Lactation: No data on MOTS-c transfer into human breast milk exist. Given the peptide's molecular weight (approximately 2.1 kDa) and its route of administration (subcutaneous injection), some systemic absorption and theoretical milk transfer is plausible. Without data, use during lactation is not advised.

Contraception requirement: Women of reproductive age who use MOTS-c should use reliable contraception throughout treatment. If you are planning a pregnancy, discontinue MOTS-c at least one full menstrual cycle before attempting conception, and inform your OB-GYN of prior use.

Postmenopausal women do not require contraception for MOTS-c specifically, but should still disclose use to their clinician given the absence of long-term safety data.

Who This Is Right For and Who Should Wait

Women Who May Be Appropriate Candidates

• Perimenopausal or postmenopausal women with documented insulin resistance or metabolic syndrome who have not responded adequately to lifestyle modification and are not candidates for or are declining GLP-1 agonists.
• Women with PCOS and mitochondrial-pattern metabolic dysfunction, after discussion with a reproductive endocrinologist.
• Women in their reproductive years who are on reliable contraception, understand the investigational nature of the therapy, and are working with a clinician who documents a specific clinical rationale.

Women Who Should Not Use MOTS-c

• Pregnant women or those planning pregnancy in the near term.
• Breastfeeding women.
• Women who want a treatment with an established FDA safety and efficacy profile. MOTS-c does not offer that.
• Women with active liver disease, autoimmune conditions affecting mitochondrial function, or concurrent use of drugs with unknown mitochondrial interactions, until more data are available.

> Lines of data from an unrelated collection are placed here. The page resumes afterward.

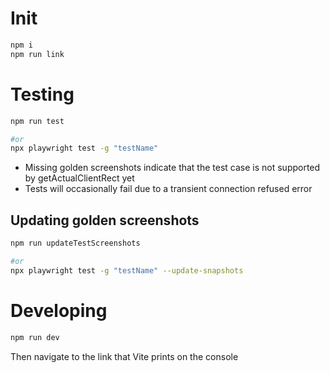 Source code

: # Init

```bash
npm i
npm run link
```

# Testing

```bash
npm run test

#or
npx playwright test -g "testName"
```

- Missing golden screenshots indicate that the test case is not supported by getActualClientRect yet
- Tests will occasionally fail due to a transient connection refused error

## Updating golden screenshots

```bash
npm run updateTestScreenshots

#or
npx playwright test -g "testName" --update-snapshots
```

# Developing

```bash
npm run dev
```

Then navigate to the link that Vite prints on the console
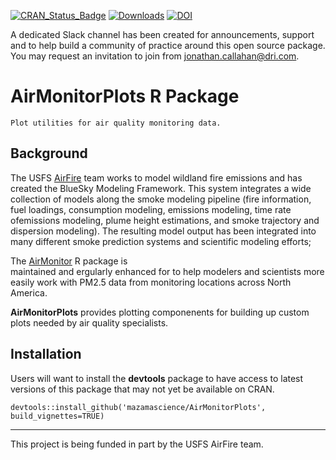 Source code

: [![CRAN\_Status\_Badge](http://www.r-pkg.org/badges/version/AirMonitorPlots)](https://cran.r-project.org/package=AirMonitorPlots)
[![Downloads](http://cranlogs.r-pkg.org/badges/AirMonitorPlots)](https://cran.r-project.org/package=AirMonitorPlots)
[![DOI](https://zenodo.org/badge/123438756.svg)](https://zenodo.org/badge/latestdoi/123438756)


A dedicated Slack channel has been created for announcements, support and to 
help build a community of practice around this open source package. You may 
request an invitation to join from jonathan.callahan@dri.com.

# AirMonitorPlots R Package

```
Plot utilities for air quality monitoring data.
```

## Background

The USFS [AirFire](http://www.airfire.org) 
team works to model wildland fire emissions and has created the BlueSky Modeling
Framework. This system  integrates a wide collection of models along the smoke 
modeling pipeline (fire  information, fuel loadings, consumption modeling, 
emissions modeling, time rate ofemissions modeling, plume height estimations, 
and smoke trajectory and dispersion  modeling). The resulting model output has 
been integrated into many different smoke  prediction systems and scientific 
modeling efforts;

The [AirMonitor](https://mazamascience.github.io/AirMonitor/) R package is  
maintained and ergularly enhanced for to help modelers and 
scientists more easily work with PM2.5 data from monitoring locations across 
North America.

**AirMonitorPlots** provides plotting 
componenents for building up  custom plots needed by air quality specialists.

## Installation

Users will want to install the **devtools** package to have access to latest 
versions of this package that may not yet be available on CRAN.

```
devtools::install_github('mazamascience/AirMonitorPlots', build_vignettes=TRUE)
```

----

This project is being funded in part by the USFS AirFire team.


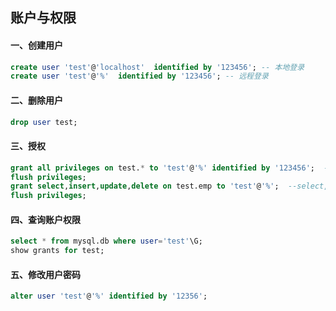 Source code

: ## 账户与权限



#### 一、创建用户

```sql
create user 'test'@'localhost'  identified by '123456'; -- 本地登录 
create user 'test'@'%'  identified by '123456'; -- 远程登录 
```





#### 二、删除用户

```sql
drop user test;
```





#### 三、授权

```sql
grant all privileges on test.* to 'test'@'%' identified by '123456';  --全库权限
flush privileges;
grant select,insert,update,delete on test.emp to 'test'@'%';  --select,insert,update,delete权限
flush privileges;
```





#### 四、查询账户权限

```sql
select * from mysql.db where user='test'\G;
show grants for test;
```





#### 五、修改用户密码

```sql
alter user 'test'@'%' identified by '12356';
```

 



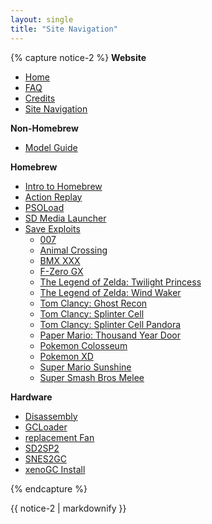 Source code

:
 ```yaml
---
layout: single
title: "Site Navigation"
---
```


{% capture notice-2 %}
**Website**
+ [Home](/)
+ [FAQ](/faq)
+ [Credits](/credit)
+ [Site Navigation](/site-navigation)

**Non-Homebrew**
+ [Model Guide](/models)

**Homebrew**
+ [Intro to Homebrew](/introToHomebrew)
+ [Action Replay](/actionReplay)
+ [PSOLoad](/PSOLoad)
+ [SD Media Launcher](/sdMediaLauncher)
+ [Save Exploits](/saveExploits)
    + [007](/007)
    + [Animal Crossing](/AC)
    + [BMX XXX](/BMX)
    + [F-Zero GX](/FZero)
    + [The Legend of Zelda: Twilight Princess](/TLOZTP)
    + [The Legend of Zelda: Wind Waker](/TLOZWW)
    + [Tom Clancy: Ghost Recon](/ghostRecon)
    + [Tom Clancy: Splinter Cell](/splinterCell)
    + [Tom Clancy: Splinter Cell Pandora](/splinterCellPandora)
    + [Paper Mario: Thousand Year Door](/PMTYOD)
    + [Pokemon Colosseum](/colosseum)
    + [Pokemon XD](/pkXD)
    + [Super Mario Sunshine](/sms)
    + [Super Smash Bros Melee](/ssbm)

**Hardware**
+ [Disassembly](/disassembly)
+ [GCLoader](/gcloader)
+ [replacement Fan](/replacementFan)
+ [SD2SP2](/sd2sp2)
+ [SNES2GC](/snes2gc)
+ [xenoGC Install](/xenoInstall)

{% endcapture %}
<div class="notice--primary">{{ notice-2 | markdownify }}</div>
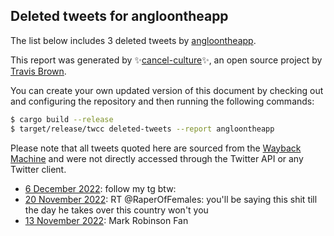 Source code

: ## Deleted tweets for angloontheapp

The list below includes 3 deleted tweets by
[angloontheapp](https://twitter.com/angloontheapp).



This report was generated by ✨[cancel-culture](https://github.com/travisbrown/cancel-culture)✨,
an open source project by [Travis Brown](https://twitter.com/travisbrown).

You can create your own updated version of this document by checking out and configuring the
repository and then running the following commands:

```bash
$ cargo build --release
$ target/release/twcc deleted-tweets --report angloontheapp
```

Please note that all tweets quoted here are sourced from the
[Wayback Machine](https://web.archive.org) and were not directly accessed through the Twitter API or
any Twitter client.

* [ 6 December 2022](https://web.archive.org/web/20221207213834/https://twitter.com/angloontheapp/status/1600262501605597184): follow my tg btw: <!--1600262501605597184-->
* [20 November 2022](https://web.archive.org/web/20221120185833/https://twitter.com/angloontheapp/status/1594404850653351936): RT @RaperOfFemales: you'll be saying this shit till the day he takes over this country won't you <!--1594404850653351936-->
* [13 November 2022](https://web.archive.org/web/20221113130318/https://twitter.com/angloontheapp/status/1591778733987598338): Mark Robinson Fan <!--1591778733987598338-->
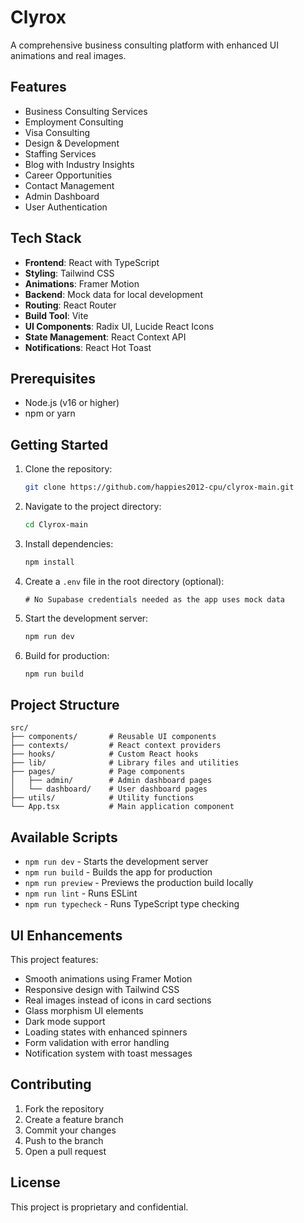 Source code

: # Clyrox

A comprehensive business consulting platform with enhanced UI animations and real images.

## Features
- Business Consulting Services
- Employment Consulting
- Visa Consulting
- Design & Development
- Staffing Services
- Blog with Industry Insights
- Career Opportunities
- Contact Management
- Admin Dashboard
- User Authentication

## Tech Stack
- **Frontend**: React with TypeScript
- **Styling**: Tailwind CSS
- **Animations**: Framer Motion
- **Backend**: Mock data for local development
- **Routing**: React Router
- **Build Tool**: Vite
- **UI Components**: Radix UI, Lucide React Icons
- **State Management**: React Context API
- **Notifications**: React Hot Toast

## Prerequisites
- Node.js (v16 or higher)
- npm or yarn

## Getting Started

1. Clone the repository:
   ```bash
   git clone https://github.com/happies2012-cpu/clyrox-main.git
   ```

2. Navigate to the project directory:
   ```bash
   cd Clyrox-main
   ```

3. Install dependencies:
   ```bash
   npm install
   ```

4. Create a `.env` file in the root directory (optional):
   ```env
   # No Supabase credentials needed as the app uses mock data
   ```

5. Start the development server:
   ```bash
   npm run dev
   ```

6. Build for production:
   ```bash
   npm run build
   ```

## Project Structure
```
src/
├── components/       # Reusable UI components
├── contexts/         # React context providers
├── hooks/            # Custom React hooks
├── lib/              # Library files and utilities
├── pages/            # Page components
│   ├── admin/        # Admin dashboard pages
│   └── dashboard/    # User dashboard pages
├── utils/            # Utility functions
└── App.tsx           # Main application component
```

## Available Scripts
- `npm run dev` - Starts the development server
- `npm run build` - Builds the app for production
- `npm run preview` - Previews the production build locally
- `npm run lint` - Runs ESLint
- `npm run typecheck` - Runs TypeScript type checking

## UI Enhancements
This project features:
- Smooth animations using Framer Motion
- Responsive design with Tailwind CSS
- Real images instead of icons in card sections
- Glass morphism UI elements
- Dark mode support
- Loading states with enhanced spinners
- Form validation with error handling
- Notification system with toast messages

## Contributing
1. Fork the repository
2. Create a feature branch
3. Commit your changes
4. Push to the branch
5. Open a pull request

## License
This project is proprietary and confidential.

Tracking Your Response: What to Measure

Because MOTS-c has no validated biomarker panel for clinical monitoring, your prescriber should agree in advance on what "response" means for you. Reasonable baseline and follow-up labs include:

• Fasting insulin and glucose, with HOMA-IR calculation.
• HbA1c (if metabolic indication).
• FSH, LH, estradiol (if perimenopausal, to contextualize mitochondrial symptoms).
• AMH (if reproductive-age and cycle irregularity is part of the clinical picture).
• Comprehensive metabolic panel to monitor liver and kidney function.
• Fasting lipid panel, given MOTS-c's proposed role in lipid metabolism from a 2021 study in Cell Reports.

Reassess at 8-12 weeks. If no measurable change in primary metabolic markers occurs, the risk-benefit ratio of continuing an unapproved therapy shifts.

A Note on the Evidence Gap

Women have been historically underrepresented in peptide and metabolic research. The original MOTS-c mouse studies used male animals exclusively. The 2015 Cell Metabolism paper by Lee et al. Did not report sex-stratified outcomes in the human genetic association data it included. The 2021 Nature Metabolism aging study included women but did not report MOTS-c levels by sex or menstrual status separately.

This matters for your clinical decision. Any dose, frequency, or effect estimate you read about MOTS-c is derived largely from male biology. Your clinician is extrapolating. That extrapolation may be reasonable given mechanism, but it should be named clearly, documented in your chart, and revisited as new data emerge.